Work request >> What is needed is an exact copy of the entries below, from the line that contains "except Exception as" through the final line, both included, and nothing else.

┌─ Exercise data

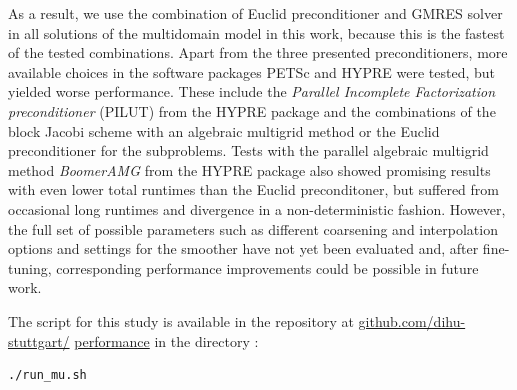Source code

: As a result, we use the combination of Euclid preconditioner and GMRES solver in all solutions of the multidomain model in this work, because this is the fastest of the tested combinations. Apart from the three presented preconditioners, more available choices in the software packages PETSc and HYPRE were tested, but yielded worse performance. These include the \emph{Parallel Incomplete Factorization preconditioner} (PILUT) from the HYPRE package and the combinations of the block Jacobi scheme with an algebraic multigrid method or the Euclid preconditioner for the subproblems. Tests with the parallel algebraic multigrid method \emph{BoomerAMG} from the HYPRE package also showed promising results with even lower total runtimes than the Euclid preconditoner, but suffered from occasional long runtimes and divergence in a non-deterministic fashion. However, the full set of possible parameters such as different coarsening and interpolation options and settings for the smoother have not yet been evaluated and, after fine-tuning, corresponding performance improvements could be possible in future work.

\begin{reproduce_no_break}
  The script for this study is available in the repository at \href{https://github.com/dihu-stuttgart/performance}{github.com/dihu-stuttgart/} \href{https://github.com/dihu-stuttgart/performance}{performance} in the directory :
  \begin{lstlisting}[columns=fullflexible,breaklines=true,postbreak=\mbox{\textcolor{gray}{$\hookrightarrow$}\space}]
    ./run_mu.sh
  \end{lstlisting}
\end{reproduce_no_break}

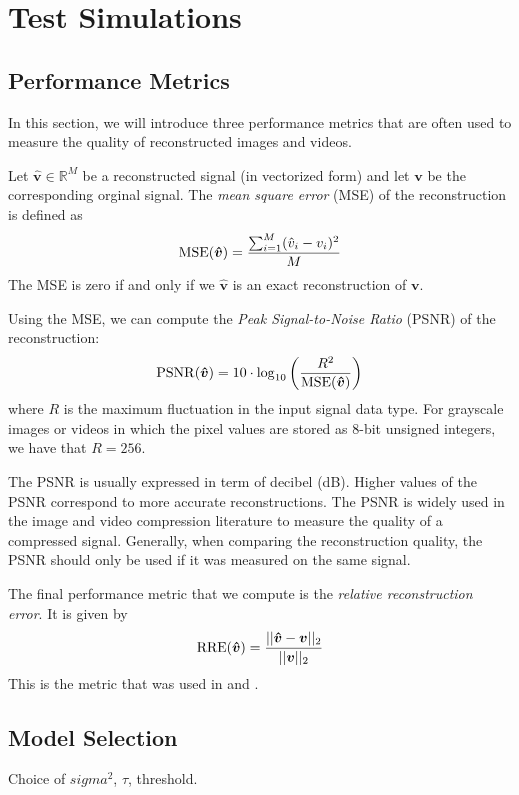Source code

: \chapter{Test Simulations}
\label{ch:results}

\section{Performance Metrics}
In this section, we will introduce three performance metrics that are often used to measure the quality of reconstructed images and videos.

Let $\bm \hat{v} \in\mathbb{R}^M$ be a reconstructed signal (in vectorized form) and let $\bm v$ be the corresponding orginal signal.
The \emph{mean square error} (MSE) of the reconstruction is defined as
\begin{equation*}
  \operatorname*{MSE}(\bm{\hat v}) = \frac{\sum_{i=1}^M (\hat v_i - v_i)^2}{M}
\end{equation*}
The MSE is zero if and only if we $\bm{\hat v}$ is an exact reconstruction of $\bm v$.

Using the MSE, we can compute the \emph{Peak Signal-to-Noise Ratio} (PSNR) of the reconstruction:
\begin{equation*}
  \operatorname*{PSNR}(\bm{\hat v}) = 10 \cdot \log_{10} \left(\frac{R^2}{\operatorname*{MSE}(\bm{\hat v})}\right)
\end{equation*}
where $R$ is the maximum fluctuation in the input signal data type. 
For grayscale images or videos in which the pixel values are stored as 8-bit unsigned integers, we have that $R = 256$.

The PSNR is usually expressed in term of decibel (dB). 
Higher values of the PSNR correspond to more accurate reconstructions.
The PSNR is widely used in the image and video compression literature to measure the quality of a compressed signal.
Generally, when comparing the reconstruction quality, the PSNR should only be used if it was measured on the same signal.

The final performance metric that we compute is the \emph{relative reconstruction error}.
It is given by
\begin{equation*}
  \operatorname*{RRE}(\bm{\hat v}) = \frac{||\bm{\hat v} - \bm v||_2}{||\bm v||_2}
\end{equation*}
This is the metric that was used in \cite{ji2008} and \cite{pilikos2014}.

\section{Model Selection}
Choice of $sigma^2$, $\tau$, threshold.

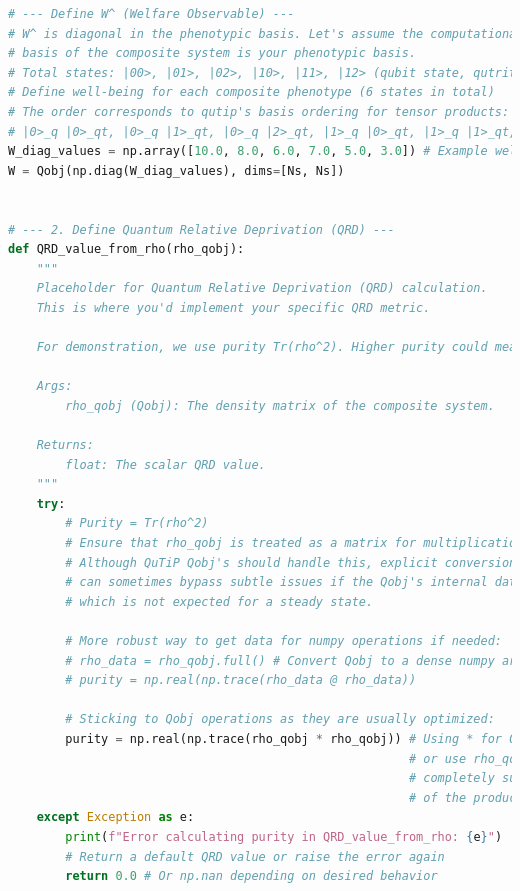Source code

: \documentclass[9pt]{article}
\begin{document}
\begin{lstlisting}[language=Python, basicstyle=\ttfamily\footnotesize, breaklines=true, frame=single, caption={Python Code for Stability Analysis of Quantum Subsystem}, label={lst:qrd_code}]
# --- Define W^ (Welfare Observable) ---
# W^ is diagonal in the phenotypic basis. Let's assume the computational
# basis of the composite system is your phenotypic basis.
# Total states: |00>, |01>, |02>, |10>, |11>, |12> (qubit state, qutrit state)
# Define well-being for each composite phenotype (6 states in total)
# The order corresponds to qutip's basis ordering for tensor products:
# |0>_q |0>_qt, |0>_q |1>_qt, |0>_q |2>_qt, |1>_q |0>_qt, |1>_q |1>_qt, |1>_q |2>_qt
W_diag_values = np.array([10.0, 8.0, 6.0, 7.0, 5.0, 3.0]) # Example well-being values
W = Qobj(np.diag(W_diag_values), dims=[Ns, Ns])


# --- 2. Define Quantum Relative Deprivation (QRD) ---
def QRD_value_from_rho(rho_qobj):
    """
    Placeholder for Quantum Relative Deprivation (QRD) calculation.
    This is where you'd implement your specific QRD metric.

    For demonstration, we use purity Tr(rho^2). Higher purity could mean lower "deprivation".

    Args:
        rho_qobj (Qobj): The density matrix of the composite system.

    Returns:
        float: The scalar QRD value.
    """
    try:
        # Purity = Tr(rho^2)
        # Ensure that rho_qobj is treated as a matrix for multiplication
        # Although QuTiP Qobj's should handle this, explicit conversion to dense array
        # can sometimes bypass subtle issues if the Qobj's internal data is weirdly structured
        # which is not expected for a steady state.
        
        # More robust way to get data for numpy operations if needed:
        # rho_data = rho_qobj.full() # Convert Qobj to a dense numpy array
        # purity = np.real(np.trace(rho_data @ rho_data))
        
        # Sticking to Qobj operations as they are usually optimized:
        purity = np.real(np.trace(rho_qobj * rho_qobj)) # Using * for Qobj @ Qobj in newer QuTiP versions
                                                        # or use rho_qobj.dag() * rho_qobj if you want to be
                                                        # completely sure about Hermiticity and positive-definiteness
                                                        # of the product. For purity, rho*rho is standard.
    except Exception as e:
        print(f"Error calculating purity in QRD_value_from_rho: {e}")
        # Return a default QRD value or raise the error again
        return 0.0 # Or np.nan depending on desired behavior


\end{lstlisting}
\end{document}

└─

Written answer >>
    except Exception as e:
        print(f"Error calculating purity in QRD_value_from_rho: {e}")
        # Return a default QRD value or raise the error again
        return 0.0 # Or np.nan depending on desired behavior


\end{lstlisting}
\end{document}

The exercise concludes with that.